DIRECTIONS FOR THIS TASK => From the records below, return every line containing the word "emph".
____
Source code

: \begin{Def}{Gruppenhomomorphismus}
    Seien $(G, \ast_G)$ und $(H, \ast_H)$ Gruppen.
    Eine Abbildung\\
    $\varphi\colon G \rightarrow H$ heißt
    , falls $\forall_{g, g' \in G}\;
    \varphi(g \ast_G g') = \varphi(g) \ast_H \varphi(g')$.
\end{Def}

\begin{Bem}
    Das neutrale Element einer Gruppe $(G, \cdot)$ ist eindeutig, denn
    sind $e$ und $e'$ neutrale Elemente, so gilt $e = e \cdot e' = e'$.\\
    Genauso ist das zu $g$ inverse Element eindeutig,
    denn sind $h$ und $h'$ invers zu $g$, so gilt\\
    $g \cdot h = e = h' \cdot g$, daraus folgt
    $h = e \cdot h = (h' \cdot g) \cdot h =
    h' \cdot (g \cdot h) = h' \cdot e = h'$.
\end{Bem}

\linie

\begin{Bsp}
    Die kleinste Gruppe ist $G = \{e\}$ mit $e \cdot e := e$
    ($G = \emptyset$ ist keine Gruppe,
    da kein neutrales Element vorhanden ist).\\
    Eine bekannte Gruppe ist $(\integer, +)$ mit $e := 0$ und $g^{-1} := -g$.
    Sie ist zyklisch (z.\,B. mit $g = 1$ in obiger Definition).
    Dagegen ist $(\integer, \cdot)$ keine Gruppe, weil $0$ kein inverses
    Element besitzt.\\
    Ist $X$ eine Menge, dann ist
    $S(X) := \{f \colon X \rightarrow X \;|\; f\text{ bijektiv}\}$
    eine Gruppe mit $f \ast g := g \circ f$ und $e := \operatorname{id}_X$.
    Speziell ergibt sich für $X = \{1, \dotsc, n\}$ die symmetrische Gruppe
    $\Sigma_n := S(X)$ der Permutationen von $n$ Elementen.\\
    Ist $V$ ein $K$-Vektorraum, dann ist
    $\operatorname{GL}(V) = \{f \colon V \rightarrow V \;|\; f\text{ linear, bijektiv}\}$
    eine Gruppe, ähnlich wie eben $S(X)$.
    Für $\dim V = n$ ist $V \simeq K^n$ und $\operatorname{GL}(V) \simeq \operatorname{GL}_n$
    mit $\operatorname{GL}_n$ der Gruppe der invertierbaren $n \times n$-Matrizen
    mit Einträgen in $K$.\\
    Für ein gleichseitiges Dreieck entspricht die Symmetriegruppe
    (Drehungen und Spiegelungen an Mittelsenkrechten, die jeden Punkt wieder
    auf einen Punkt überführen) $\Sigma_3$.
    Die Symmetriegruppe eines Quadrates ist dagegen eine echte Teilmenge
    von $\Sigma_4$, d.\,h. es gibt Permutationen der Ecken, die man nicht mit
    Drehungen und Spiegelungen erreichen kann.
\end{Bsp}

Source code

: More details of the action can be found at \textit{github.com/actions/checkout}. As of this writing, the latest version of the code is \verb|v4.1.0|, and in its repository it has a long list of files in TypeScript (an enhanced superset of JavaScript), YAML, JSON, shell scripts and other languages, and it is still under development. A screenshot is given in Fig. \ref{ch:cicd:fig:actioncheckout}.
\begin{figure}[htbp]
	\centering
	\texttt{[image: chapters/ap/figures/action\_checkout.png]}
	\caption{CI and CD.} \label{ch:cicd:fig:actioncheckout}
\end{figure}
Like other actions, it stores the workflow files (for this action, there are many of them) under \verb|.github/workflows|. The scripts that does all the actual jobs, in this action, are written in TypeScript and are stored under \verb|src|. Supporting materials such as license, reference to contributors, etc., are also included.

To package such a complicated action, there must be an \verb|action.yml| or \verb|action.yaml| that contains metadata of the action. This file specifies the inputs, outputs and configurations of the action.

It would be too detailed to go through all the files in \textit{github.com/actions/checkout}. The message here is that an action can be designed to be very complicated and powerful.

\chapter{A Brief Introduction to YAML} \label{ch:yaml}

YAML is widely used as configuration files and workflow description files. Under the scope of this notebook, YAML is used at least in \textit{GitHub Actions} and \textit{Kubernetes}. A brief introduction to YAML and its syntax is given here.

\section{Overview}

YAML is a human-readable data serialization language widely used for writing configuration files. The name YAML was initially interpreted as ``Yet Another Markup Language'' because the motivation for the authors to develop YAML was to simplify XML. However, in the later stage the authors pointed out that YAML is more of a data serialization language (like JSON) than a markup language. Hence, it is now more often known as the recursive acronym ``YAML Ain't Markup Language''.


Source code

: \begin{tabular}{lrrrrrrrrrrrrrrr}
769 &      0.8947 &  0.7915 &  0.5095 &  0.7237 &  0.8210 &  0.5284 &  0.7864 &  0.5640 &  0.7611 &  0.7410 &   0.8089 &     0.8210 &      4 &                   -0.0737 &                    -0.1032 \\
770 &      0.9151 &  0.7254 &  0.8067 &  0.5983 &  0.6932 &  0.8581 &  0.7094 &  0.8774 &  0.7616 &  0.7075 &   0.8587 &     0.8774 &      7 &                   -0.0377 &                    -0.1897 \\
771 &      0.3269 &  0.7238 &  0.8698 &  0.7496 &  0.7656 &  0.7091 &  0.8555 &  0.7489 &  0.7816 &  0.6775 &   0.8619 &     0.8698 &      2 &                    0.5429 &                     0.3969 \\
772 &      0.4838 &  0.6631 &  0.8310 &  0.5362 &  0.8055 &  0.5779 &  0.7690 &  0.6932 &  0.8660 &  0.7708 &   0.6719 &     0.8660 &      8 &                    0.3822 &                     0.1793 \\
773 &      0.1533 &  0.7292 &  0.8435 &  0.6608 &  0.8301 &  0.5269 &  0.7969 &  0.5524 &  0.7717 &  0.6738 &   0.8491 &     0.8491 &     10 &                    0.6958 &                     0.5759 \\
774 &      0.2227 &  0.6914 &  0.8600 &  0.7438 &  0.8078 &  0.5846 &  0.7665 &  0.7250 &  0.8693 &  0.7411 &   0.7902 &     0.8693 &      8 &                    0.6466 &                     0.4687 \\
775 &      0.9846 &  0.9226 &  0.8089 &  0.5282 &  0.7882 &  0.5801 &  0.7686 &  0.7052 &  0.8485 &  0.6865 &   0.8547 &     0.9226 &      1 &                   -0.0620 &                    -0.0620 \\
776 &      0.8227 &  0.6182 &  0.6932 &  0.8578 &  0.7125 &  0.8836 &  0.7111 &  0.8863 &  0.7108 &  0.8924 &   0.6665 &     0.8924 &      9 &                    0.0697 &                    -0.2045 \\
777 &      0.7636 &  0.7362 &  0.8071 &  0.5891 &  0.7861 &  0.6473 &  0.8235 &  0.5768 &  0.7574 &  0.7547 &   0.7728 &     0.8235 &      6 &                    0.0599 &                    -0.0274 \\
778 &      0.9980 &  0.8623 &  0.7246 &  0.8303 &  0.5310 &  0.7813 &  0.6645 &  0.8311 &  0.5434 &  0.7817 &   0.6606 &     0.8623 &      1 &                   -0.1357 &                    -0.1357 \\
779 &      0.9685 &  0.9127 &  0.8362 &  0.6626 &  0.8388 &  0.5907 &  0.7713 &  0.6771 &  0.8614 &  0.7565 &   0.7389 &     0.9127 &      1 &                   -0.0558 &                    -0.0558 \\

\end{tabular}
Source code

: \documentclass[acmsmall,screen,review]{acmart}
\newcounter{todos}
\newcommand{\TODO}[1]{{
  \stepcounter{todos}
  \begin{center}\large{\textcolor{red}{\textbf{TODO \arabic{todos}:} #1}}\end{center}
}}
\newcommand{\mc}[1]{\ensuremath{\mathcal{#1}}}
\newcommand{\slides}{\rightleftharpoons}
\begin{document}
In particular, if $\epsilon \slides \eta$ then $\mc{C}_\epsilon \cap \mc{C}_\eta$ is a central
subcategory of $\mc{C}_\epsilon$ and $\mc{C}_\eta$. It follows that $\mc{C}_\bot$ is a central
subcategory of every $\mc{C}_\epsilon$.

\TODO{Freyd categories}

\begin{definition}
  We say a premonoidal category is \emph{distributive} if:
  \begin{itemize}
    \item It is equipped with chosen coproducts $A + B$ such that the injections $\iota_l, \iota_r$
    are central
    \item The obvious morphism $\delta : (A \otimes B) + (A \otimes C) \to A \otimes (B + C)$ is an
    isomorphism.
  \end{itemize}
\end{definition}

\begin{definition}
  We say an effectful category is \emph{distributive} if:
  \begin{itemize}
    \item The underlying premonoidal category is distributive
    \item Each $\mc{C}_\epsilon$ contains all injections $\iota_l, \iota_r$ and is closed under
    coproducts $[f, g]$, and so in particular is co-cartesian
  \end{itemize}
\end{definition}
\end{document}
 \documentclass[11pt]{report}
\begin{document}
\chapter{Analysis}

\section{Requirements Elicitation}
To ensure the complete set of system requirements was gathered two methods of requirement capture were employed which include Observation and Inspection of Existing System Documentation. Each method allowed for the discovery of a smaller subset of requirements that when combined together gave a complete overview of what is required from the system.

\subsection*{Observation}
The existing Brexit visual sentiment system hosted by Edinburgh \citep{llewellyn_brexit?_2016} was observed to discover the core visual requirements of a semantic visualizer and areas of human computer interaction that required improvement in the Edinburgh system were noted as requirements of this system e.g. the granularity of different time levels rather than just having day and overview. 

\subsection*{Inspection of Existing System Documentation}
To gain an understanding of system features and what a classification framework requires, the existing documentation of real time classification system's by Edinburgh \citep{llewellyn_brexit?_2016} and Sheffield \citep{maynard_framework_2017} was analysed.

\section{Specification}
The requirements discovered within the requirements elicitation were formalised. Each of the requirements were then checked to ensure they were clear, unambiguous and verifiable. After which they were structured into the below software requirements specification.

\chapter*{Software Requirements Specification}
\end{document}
____
TASK OUTPUT =>
  We say a premonoidal category is \emph{distributive} if:
  We say an effectful category is \emph{distributive} if:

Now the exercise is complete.